Dataset records Block Start

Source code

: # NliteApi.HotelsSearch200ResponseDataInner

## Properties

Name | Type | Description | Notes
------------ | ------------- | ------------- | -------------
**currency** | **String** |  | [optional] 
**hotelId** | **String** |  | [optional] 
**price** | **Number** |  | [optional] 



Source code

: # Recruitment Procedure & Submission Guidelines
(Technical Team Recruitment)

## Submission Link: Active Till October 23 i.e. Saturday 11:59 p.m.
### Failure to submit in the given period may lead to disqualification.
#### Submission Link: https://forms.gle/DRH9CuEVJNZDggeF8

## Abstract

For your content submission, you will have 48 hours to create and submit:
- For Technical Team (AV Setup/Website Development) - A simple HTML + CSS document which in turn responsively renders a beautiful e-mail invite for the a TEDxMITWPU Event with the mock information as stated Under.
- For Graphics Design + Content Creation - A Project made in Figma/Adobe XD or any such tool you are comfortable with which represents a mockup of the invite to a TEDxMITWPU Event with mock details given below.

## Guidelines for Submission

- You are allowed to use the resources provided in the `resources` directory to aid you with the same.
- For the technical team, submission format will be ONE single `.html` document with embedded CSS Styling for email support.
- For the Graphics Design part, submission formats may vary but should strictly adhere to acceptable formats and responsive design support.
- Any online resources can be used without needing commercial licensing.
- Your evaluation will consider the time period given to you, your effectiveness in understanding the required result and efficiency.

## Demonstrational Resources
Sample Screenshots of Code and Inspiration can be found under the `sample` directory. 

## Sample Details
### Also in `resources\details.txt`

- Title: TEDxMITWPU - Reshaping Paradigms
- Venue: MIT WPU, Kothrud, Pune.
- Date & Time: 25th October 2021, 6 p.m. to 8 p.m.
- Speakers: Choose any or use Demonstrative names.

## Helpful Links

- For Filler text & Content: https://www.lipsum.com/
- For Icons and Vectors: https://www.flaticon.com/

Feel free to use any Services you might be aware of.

Dataset records Block End

- Task description: In the records, find every line that has the string "Guidelines" and copy it.

- Exercise answer:
: # Recruitment Procedure & Submission Guidelines
## Guidelines for Submission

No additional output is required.